Problem:
Only some lines are wanted. Transcribe, exactly, the lines below from the line with "- Adult First Day Ticket: adult 1" up to and including the line with "- Second Day Adult Ticket: adult 2".

---*---

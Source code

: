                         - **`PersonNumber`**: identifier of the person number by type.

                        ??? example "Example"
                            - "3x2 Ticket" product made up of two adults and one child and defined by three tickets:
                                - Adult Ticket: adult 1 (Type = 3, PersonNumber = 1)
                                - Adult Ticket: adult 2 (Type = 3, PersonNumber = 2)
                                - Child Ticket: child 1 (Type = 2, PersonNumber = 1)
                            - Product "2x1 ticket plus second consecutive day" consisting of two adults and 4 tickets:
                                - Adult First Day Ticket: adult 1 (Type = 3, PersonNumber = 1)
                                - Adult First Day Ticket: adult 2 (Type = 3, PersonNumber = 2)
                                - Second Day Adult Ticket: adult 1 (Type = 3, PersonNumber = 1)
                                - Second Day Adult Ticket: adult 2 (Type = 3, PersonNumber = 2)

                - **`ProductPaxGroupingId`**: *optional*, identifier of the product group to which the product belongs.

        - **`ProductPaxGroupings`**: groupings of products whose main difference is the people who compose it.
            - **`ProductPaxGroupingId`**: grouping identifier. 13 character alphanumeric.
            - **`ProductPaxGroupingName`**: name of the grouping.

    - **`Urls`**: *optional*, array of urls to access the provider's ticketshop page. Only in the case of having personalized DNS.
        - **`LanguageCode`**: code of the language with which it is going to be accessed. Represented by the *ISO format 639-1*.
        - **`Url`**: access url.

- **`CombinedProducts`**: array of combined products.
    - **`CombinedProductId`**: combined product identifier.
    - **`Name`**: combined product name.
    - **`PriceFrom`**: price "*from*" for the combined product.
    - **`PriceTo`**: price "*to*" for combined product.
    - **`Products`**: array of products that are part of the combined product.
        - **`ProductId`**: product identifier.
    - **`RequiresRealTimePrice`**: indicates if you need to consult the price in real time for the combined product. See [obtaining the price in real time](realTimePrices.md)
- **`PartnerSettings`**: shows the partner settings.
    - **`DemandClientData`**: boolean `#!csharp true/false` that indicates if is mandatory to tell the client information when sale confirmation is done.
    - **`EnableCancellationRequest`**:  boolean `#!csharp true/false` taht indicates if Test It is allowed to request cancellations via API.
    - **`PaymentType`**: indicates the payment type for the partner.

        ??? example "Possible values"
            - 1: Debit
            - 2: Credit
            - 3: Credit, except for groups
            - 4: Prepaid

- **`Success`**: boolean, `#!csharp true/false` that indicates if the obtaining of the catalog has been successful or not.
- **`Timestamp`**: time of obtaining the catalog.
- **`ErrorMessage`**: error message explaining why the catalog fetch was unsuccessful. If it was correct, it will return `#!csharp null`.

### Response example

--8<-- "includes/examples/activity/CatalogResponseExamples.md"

---*---

Output for this task:
                                - Adult First Day Ticket: adult 1 (Type = 3, PersonNumber = 1)
                                - Adult First Day Ticket: adult 2 (Type = 3, PersonNumber = 2)
                                - Second Day Adult Ticket: adult 1 (Type = 3, PersonNumber = 1)
                                - Second Day Adult Ticket: adult 2 (Type = 3, PersonNumber = 2)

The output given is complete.